To draw with Flash Player 11’s Stage3D API, you must set up the state of various GPU resources before finally calling drawTriangles. Inevitably, you’ll end up calling drawTriangles multiple times during a single frame to draw your characters, terrain, sky, and so forth. In between these calls you will change the GPU’s state by calling Context3D‘s set* functions. This article will show you which of these functions can literally cut your app’s performance in half.

There are many set* functions in Context3D, but here I’m testing some of the most common ones:

  • Shader programs: setProgram
  • Vertex buffers: setVertexBufferAt
  • Textures: setTextureAt

The following test app started life as the Simple Stage3D Camera test app.
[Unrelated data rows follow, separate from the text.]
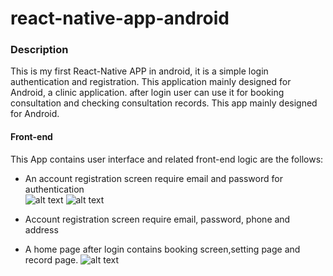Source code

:  # react-native-app-android

### Description
This is my first React-Native APP in android, it is  a simple login authentication and registration. 
This application mainly designed for Android, a clinic application. after login user can use  it for booking consultation and checking consultation records.
This app mainly designed for Android.

#### Front-end
This App contains user interface and related front-end logic are the follows:
+ An account registration screen require email and password for authentication\
 ![alt text](https://github.com/YinHk/react-native-app-android/blob/master/image/%E8%9E%A2%E5%B9%95%E6%93%B7%E5%8F%96%E7%95%AB%E9%9D%A2%202021-02-26%20210329.jpg)
 ![alt text](https://github.com/YinHk/react-native-app-android/blob/master/image/%E8%9E%A2%E5%B9%95%E6%93%B7%E5%8F%96%E7%95%AB%E9%9D%A2%202021-02-26%20210445.jpg)
 
+ Account registration screen require email, password, phone and address
+ A home page after login contains booking screen,setting page and record page.
   ![alt text](https://github.com/YinHk/react-native-app-android/blob/master/image/%E8%9E%A2%E5%B9%95%E6%93%B7%E5%8F%96%E7%95%AB%E9%9D%A2%202021-02-26%20210542.jpg)
 
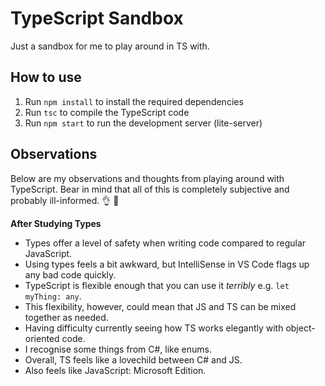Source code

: # TypeScript Sandbox

Just a sandbox for me to play around in TS with.

## How to use

1. Run `npm install` to install the required dependencies
2. Run `tsc` to compile the TypeScript code
3. Run `npm start` to run the development server (lite-server)

## Observations
Below are my observations and thoughts from playing around with TypeScript. Bear in mind that all of this is completely subjective and probably ill-informed. :ok_hand: :100:

**After Studying Types**
- Types offer a level of safety when writing code compared to regular JavaScript.
- Using types feels a bit awkward, but IntelliSense in VS Code flags up any bad code quickly.
- TypeScript is flexible enough that you can use it *terribly* e.g. `let myThing: any`.
- This flexibility, however, could mean that JS and TS can be mixed together as needed.
- Having difficulty currently seeing how TS works elegantly with object-oriented code.
- I recognise some things from C#, like enums.
- Overall, TS feels like a lovechild between C# and JS.
- Also feels like JavaScript: Microsoft Edition.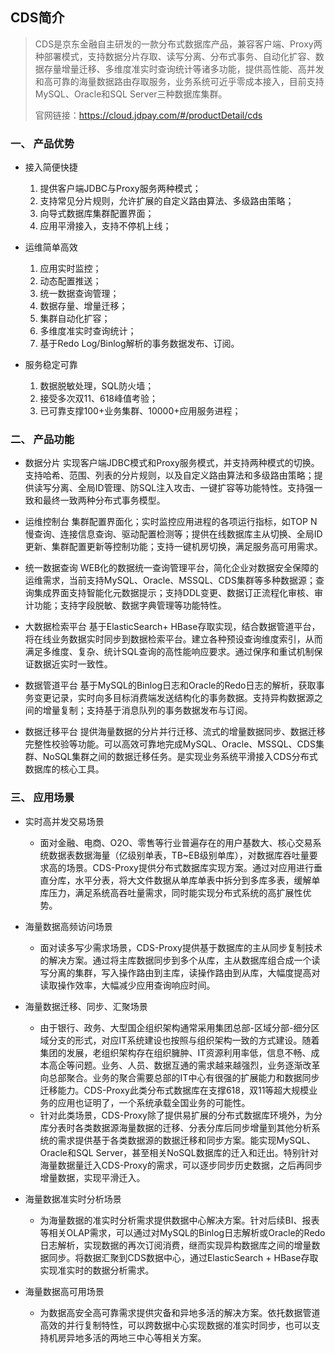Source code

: ## CDS简介

> CDS是京东金融自主研发的一款分布式数据库产品，兼容客户端、Proxy两种部署模式，支持数据分片存取、读写分离、分布式事务、自动化扩容、数据存量增量迁移、多维度准实时查询统计等诸多功能，提供高性能、高并发和高可靠的海量数据路由存取服务，业务系统可近乎零成本接入，目前支持MySQL、Oracle和SQL Server三种数据库集群。
>
> 官网链接：https://cloud.jdpay.com/#/productDetail/cds


### 一、 产品优势

- 接入简便快捷
  1. 提供客户端JDBC与Proxy服务两种模式；
  2. 支持常见分片规则，允许扩展的自定义路由算法、多级路由策略；
  3. 向导式数据库集群配置界面；
  4. 应用平滑接入，支持不停机上线；

- 运维简单高效
  1. 应用实时监控；
  2. 动态配置推送；
  3. 统一数据查询管理；
  4. 数据存量、增量迁移；
  5. 集群自动化扩容；
  6. 多维度准实时查询统计；
  7. 基于Redo Log/Binlog解析的事务数据发布、订阅。

- 服务稳定可靠
  1. 数据脱敏处理，SQL防火墙；
  2. 接受多次双11、618峰值考验；
  3. 已可靠支撑100+业务集群、10000+应用服务进程；


### 二、  产品功能

- 数据分片
  实现客户端JDBC模式和Proxy服务模式，并支持两种模式的切换。支持哈希、范围、列表的分片规则，以及自定义路由算法和多级路由策略；提供读写分离、全局ID管理、防SQL注入攻击、一键扩容等功能特性。支持强一致和最终一致两种分布式事务模型。

- 运维控制台
  集群配置界面化；实时监控应用进程的各项运行指标，如TOP N慢查询、连接信息查询、驱动配置检测等；提供在线数据库主从切换、全局ID更新、集群配置更新等控制功能；支持一键机房切换，满足服务高可用需求。

- 统一数据查询
  WEB化的数据统一查询管理平台，简化企业对数据安全保障的运维需求，当前支持MySQL、Oracle、MSSQL、CDS集群等多种数据源；查询集成界面支持智能化元数据提示；支持DDL变更、数据订正流程化审核、审计功能；支持字段脱敏、数据字典管理等功能特性。

- 大数据检索平台
  基于ElasticSearch+ HBase存取实现，结合数据管道平台，将在线业务数据实时同步到数据检索平台。建立各种预设查询维度索引，从而满足多维度、复杂、统计SQL查询的高性能响应要求。通过保序和重试机制保证数据近实时一致性。

- 数据管道平台
  基于MySQL的Binlog日志和Oracle的Redo日志的解析，获取事务变更记录，实时向多目标消费端发送结构化的事务数据。支持异构数据源之间的增量复制；支持基于消息队列的事务数据发布与订阅。 

- 数据迁移平台
  提供海量数据的分片并行迁移、流式的增量数据同步、数据迁移完整性校验等功能。可以高效可靠地完成MySQL、Oracle、MSSQL、CDS集群、NoSQL集群之间的数据迁移任务。是实现业务系统平滑接入CDS分布式数据库的核心工具。


### 三、 应用场景

- 实时高并发交易场景
  - 面对金融、电商、O2O、零售等行业普遍存在的用户基数大、核心交易系统数据表数据海量（亿级别单表，TB~EB级别单库），对数据库吞吐量要求高的场景。CDS-Proxy提供分布式数据库实现方案。通过对应用进行垂直分库，水平分表，将大文件数据从单库单表中拆分到多库多表，缓解单库压力，满足系统高吞吐量需求，同时能实现分布式系统的高扩展性优势。

- 海量数据高频访问场景
  - 面对读多写少需求场景，CDS-Proxy提供基于数据库的主从同步复制技术的解决方案。通过将主库数据同步到多个从库，主从数据库组合成一个读写分离的集群，写入操作路由到主库，读操作路由到从库，大幅度提高对读取操作效率，大幅减少应用查询响应时间。

- 海量数据迁移、同步、汇聚场景
  - 由于银行、政务、大型国企组织架构通常采用集团总部-区域分部-细分区域分支的形式，对应IT系统建设也按照与组织架构一致的方式建设。随着集团的发展，老组织架构存在组织臃肿、IT资源利用率低，信息不畅、成本高企等问题。业务、人员、数据互通的需求越来越强烈，业务逐渐改革向总部聚合。业务的聚合需要总部的IT中心有很强的扩展能力和数据同步迁移能力。CDS-Proxy此类分布式数据库在支撑618，双11等超大规模业务的应用也证明了，一个系统承载全国业务的可能性。
  - 针对此类场景，CDS-Proxy除了提供易扩展的分布式数据库环境外，为分库分表时各类数据源海量数据的迁移、分表分库后同步增量到其他分析系统的需求提供基于各类数据源的数据迁移和同步方案。能实现MySQL、Oracle和SQL Server，甚至相关NoSQL数据库的迁入和迁出。特别针对海量数据量迁入CDS-Proxy的需求，可以逐步同步历史数据，之后再同步增量数据，实现平滑迁入。

- 海量数据准实时分析场景
  - 为海量数据的准实时分析需求提供数据中心解决方案。针对后续BI、报表等相关OLAP需求，可以通过对MySQL的Binlog日志解析或Oracle的Redo日志解析，实现数据的再次订阅消费，继而实现异构数据库之间的增量数据同步。将数据汇聚到CDS数据中心，通过ElasticSearch + HBase存取实现准实时的数据分析需求。

- 海量数据高可用场景
  - 为数据高安全高可靠需求提供灾备和异地多活的解决方案。依托数据管道高效的并行复制特性，可以跨数据中心实现数据的准实时同步，也可以支持机房异地多活的两地三中心等相关方案。

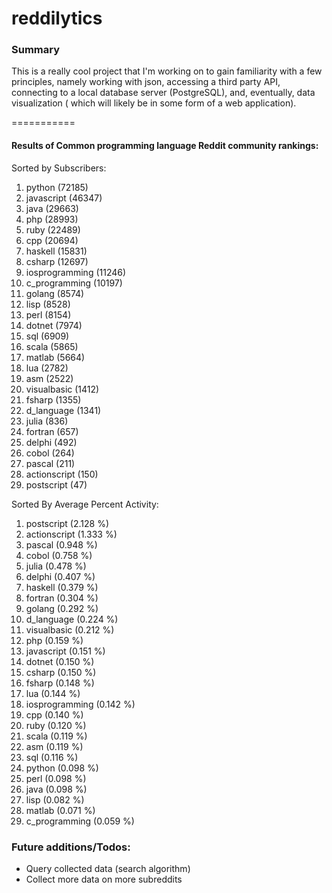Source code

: reddilytics
===========

### Summary

This is a really cool project that I'm working on to gain familiarity with a few principles, namely working with json,
accessing a third party API, connecting to a local database server (PostgreSQL), and, eventually, data visualization (
which will likely be in some form of a web application). 

===========


#### Results of Common programming language Reddit community rankings: 

Sorted by Subscribers: 

1. python (72185)
2. javascript (46347)
3. java (29663)
4. php (28993)
5. ruby (22489)
6. cpp (20694)
7. haskell (15831)
8. csharp (12697)
9. iosprogramming (11246)
10. c_programming (10197)
11. golang (8574)
12. lisp (8528)
13. perl (8154)
14. dotnet (7974)
15. sql (6909)
16. scala (5865)
17. matlab (5664)
18. lua (2782)
19. asm (2522)
20. visualbasic (1412)
21. fsharp (1355)
22. d_language (1341)
23. julia (836)
24. fortran (657)
25. delphi (492)
26. cobol (264)
27. pascal (211)
28. actionscript (150)
29. postscript (47)


Sorted By Average Percent Activity: 

1. postscript (2.128 %)
2. actionscript (1.333 %)
3. pascal (0.948 %)
4. cobol (0.758 %)
5. julia (0.478 %)
6. delphi (0.407 %)
7. haskell (0.379 %)
8. fortran (0.304 %)
9. golang (0.292 %)
10. d_language (0.224 %)
11. visualbasic (0.212 %)
12. php (0.159 %)
13. javascript (0.151 %)
14. dotnet (0.150 %)
15. csharp (0.150 %)
16. fsharp (0.148 %)
17. lua (0.144 %)
18. iosprogramming (0.142 %)
19. cpp (0.140 %)
20. ruby (0.120 %)
21. scala (0.119 %)
22. asm (0.119 %)
23. sql (0.116 %)
24. python (0.098 %)
25. perl (0.098 %)
26. java (0.098 %)
27. lisp (0.082 %)
28. matlab (0.071 %)
29. c_programming (0.059 %)


### Future additions/Todos:

 - Query collected data (search algorithm)
 - Collect more data on more subreddits

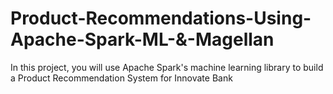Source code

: # Product-Recommendations-Using-Apache-Spark-ML-&-Magellan
In this project, you will use Apache Spark's machine learning library to build a Product Recommendation System for Innovate Bank
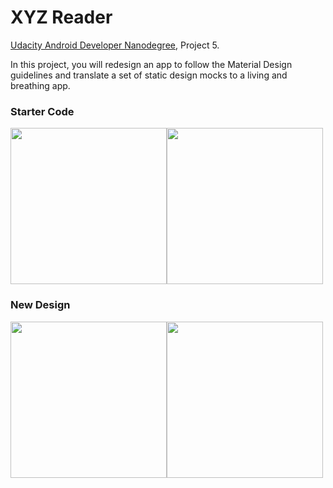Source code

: # XYZ Reader 

[Udacity Android Developer Nanodegree](https://www.udacity.com/course/android-developer-nanodegree-by-google--nd801), Project 5.

In this project, you will redesign an app to follow the Material Design guidelines and translate a set of static design mocks to a living and breathing app.

### Starter Code

<img src="https://user-images.githubusercontent.com/37187549/41711328-2aa7b364-7548-11e8-8c3d-3d790adc9746.png" width="250"><img src="https://user-images.githubusercontent.com/37187549/41711384-4c27c754-7548-11e8-887a-b4def1216134.png" width="250">

### New Design

<img src="https://user-images.githubusercontent.com/37187549/41711610-cb77ff4c-7548-11e8-9e3b-25ab78c60581.png" width="250"><img src="https://user-images.githubusercontent.com/37187549/41711626-d5be8d4a-7548-11e8-8047-6ddcd27720c3.png" width="250">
I then augmented it in the following ways:

  • Added more cubes until my performance dropped below the 60 FPS cap
  • Removed all camera controls and pointed it so that all cubes were visible
  • Made duplicate GPU resources for the texture, shader program, and vertex buffers (positions and texture coordinates)
  • Added check boxes to allow for changing the state of these GPU resources between every draw
  • Added dummy code (an & and a function call) when state changing is disabled to avoid an unfair advantage
  • UPDATE: Added buttons to change the number of cubes. The below results are for 15x15x15.

When the GPU state (i.e. texture, shader program, or vertex buffer) is changed between every draw, there should be no difference in the visual output because the alternate GPU resources being switched to are identical.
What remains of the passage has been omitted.